__Problem to solve__. Which lines of the listing below contain the word "members"? Copy each of them.

__Input data__.
▬▬▬▬▬▬

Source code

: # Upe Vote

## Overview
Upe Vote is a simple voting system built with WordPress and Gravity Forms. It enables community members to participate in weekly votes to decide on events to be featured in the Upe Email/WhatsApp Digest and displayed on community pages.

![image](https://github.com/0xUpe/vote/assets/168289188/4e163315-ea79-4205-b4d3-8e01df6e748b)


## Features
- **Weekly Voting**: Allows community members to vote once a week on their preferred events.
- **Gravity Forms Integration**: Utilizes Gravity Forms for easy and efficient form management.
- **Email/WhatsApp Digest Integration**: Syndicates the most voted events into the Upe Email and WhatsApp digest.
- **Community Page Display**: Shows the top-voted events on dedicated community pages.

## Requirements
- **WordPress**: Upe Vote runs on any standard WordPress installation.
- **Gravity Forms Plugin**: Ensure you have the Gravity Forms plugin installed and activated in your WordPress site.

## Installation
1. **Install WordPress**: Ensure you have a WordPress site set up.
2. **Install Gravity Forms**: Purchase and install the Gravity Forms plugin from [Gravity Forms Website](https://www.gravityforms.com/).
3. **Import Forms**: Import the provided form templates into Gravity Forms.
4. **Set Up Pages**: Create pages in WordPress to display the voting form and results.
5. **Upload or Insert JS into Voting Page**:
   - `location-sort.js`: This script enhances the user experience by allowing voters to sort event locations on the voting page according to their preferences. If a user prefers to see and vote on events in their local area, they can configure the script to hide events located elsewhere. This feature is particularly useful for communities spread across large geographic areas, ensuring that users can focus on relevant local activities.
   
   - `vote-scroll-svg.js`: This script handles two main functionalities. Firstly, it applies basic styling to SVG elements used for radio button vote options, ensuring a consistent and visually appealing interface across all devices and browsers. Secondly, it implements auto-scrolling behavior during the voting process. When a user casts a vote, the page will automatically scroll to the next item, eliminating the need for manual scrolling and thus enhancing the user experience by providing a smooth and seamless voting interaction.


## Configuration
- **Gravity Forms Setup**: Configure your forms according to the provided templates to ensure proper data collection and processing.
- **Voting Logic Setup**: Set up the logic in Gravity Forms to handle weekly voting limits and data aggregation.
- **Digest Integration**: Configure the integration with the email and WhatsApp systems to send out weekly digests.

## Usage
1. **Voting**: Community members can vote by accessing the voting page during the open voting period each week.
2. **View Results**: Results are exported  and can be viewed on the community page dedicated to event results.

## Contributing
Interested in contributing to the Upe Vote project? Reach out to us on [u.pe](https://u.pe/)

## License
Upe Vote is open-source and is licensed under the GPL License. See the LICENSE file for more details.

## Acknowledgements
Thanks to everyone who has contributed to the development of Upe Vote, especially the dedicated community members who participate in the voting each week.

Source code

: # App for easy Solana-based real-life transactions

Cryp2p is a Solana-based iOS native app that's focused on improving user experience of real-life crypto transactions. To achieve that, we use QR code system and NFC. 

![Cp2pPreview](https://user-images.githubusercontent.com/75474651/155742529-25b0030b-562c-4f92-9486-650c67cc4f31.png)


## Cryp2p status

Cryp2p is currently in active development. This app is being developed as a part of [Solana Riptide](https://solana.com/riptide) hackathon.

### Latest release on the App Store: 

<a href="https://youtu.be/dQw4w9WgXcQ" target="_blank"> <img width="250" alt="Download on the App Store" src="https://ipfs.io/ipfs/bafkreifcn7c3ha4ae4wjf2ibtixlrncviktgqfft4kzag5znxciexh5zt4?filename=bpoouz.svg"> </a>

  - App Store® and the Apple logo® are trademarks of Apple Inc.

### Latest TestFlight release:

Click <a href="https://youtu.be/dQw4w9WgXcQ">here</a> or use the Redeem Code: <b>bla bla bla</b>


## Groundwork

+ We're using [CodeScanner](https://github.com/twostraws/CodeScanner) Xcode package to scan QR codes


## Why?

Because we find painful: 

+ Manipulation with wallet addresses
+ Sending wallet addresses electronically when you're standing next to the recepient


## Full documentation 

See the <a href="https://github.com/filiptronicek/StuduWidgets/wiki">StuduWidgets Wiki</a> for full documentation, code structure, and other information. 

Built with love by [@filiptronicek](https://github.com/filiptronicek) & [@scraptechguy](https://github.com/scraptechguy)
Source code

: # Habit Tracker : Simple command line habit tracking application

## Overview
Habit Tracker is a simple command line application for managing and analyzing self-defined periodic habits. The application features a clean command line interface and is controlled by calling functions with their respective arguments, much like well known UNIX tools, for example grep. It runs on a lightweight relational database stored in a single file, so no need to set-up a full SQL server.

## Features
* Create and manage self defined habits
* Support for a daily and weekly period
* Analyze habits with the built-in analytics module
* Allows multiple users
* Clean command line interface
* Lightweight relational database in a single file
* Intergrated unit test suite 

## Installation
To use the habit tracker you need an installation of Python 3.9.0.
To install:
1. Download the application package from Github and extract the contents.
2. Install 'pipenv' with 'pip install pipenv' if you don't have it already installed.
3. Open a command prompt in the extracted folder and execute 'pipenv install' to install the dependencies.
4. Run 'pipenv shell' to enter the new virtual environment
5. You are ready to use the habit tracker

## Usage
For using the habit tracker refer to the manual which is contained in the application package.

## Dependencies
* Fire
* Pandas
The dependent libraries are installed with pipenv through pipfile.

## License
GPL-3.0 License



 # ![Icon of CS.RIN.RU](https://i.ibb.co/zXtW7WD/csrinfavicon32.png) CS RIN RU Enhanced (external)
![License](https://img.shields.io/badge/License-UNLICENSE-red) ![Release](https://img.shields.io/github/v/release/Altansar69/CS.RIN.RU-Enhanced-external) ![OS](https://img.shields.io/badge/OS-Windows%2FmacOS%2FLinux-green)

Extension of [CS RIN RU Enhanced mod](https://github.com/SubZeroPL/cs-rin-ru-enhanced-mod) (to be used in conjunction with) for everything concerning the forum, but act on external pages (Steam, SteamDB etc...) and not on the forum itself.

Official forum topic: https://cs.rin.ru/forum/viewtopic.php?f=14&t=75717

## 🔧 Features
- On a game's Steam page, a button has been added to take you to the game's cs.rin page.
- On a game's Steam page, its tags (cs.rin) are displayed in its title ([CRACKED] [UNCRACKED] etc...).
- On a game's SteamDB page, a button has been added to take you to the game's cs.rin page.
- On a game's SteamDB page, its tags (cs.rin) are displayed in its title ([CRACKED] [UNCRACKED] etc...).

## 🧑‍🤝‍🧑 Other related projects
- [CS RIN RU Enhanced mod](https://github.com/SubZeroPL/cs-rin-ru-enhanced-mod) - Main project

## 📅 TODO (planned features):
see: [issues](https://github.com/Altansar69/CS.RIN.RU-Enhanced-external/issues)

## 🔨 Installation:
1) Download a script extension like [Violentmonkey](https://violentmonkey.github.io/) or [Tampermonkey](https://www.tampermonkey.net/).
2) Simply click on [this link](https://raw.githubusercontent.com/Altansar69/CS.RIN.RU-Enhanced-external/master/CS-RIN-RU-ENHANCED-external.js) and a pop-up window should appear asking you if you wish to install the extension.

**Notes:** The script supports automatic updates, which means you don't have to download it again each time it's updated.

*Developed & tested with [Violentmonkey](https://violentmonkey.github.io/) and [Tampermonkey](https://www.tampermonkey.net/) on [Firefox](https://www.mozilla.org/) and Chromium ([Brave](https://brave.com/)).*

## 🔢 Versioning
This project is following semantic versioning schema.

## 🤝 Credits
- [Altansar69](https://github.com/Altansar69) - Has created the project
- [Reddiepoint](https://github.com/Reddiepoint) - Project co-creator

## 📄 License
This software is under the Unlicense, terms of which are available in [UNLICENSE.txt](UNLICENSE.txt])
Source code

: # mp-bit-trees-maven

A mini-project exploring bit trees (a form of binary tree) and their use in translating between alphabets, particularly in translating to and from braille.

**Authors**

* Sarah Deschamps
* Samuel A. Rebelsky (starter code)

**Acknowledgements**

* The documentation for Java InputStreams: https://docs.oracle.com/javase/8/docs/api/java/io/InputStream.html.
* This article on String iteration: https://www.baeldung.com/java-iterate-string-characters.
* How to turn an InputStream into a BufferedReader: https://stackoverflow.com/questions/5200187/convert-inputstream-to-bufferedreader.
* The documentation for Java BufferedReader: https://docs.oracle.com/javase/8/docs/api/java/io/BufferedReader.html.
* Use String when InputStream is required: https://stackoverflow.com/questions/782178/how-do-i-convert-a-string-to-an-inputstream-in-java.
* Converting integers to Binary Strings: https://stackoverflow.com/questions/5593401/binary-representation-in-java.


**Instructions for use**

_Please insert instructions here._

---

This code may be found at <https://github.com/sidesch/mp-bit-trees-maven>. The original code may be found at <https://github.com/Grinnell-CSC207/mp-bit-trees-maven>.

▬▬▬▬▬▬

__Written answer__.
Upe Vote is a simple voting system built with WordPress and Gravity Forms. It enables community members to participate in weekly votes to decide on events to be featured in the Upe Email/WhatsApp Digest and displayed on community pages.
- **Weekly Voting**: Allows community members to vote once a week on their preferred events.
1. **Voting**: Community members can vote by accessing the voting page during the open voting period each week.
Thanks to everyone who has contributed to the development of Upe Vote, especially the dedicated community members who participate in the voting each week.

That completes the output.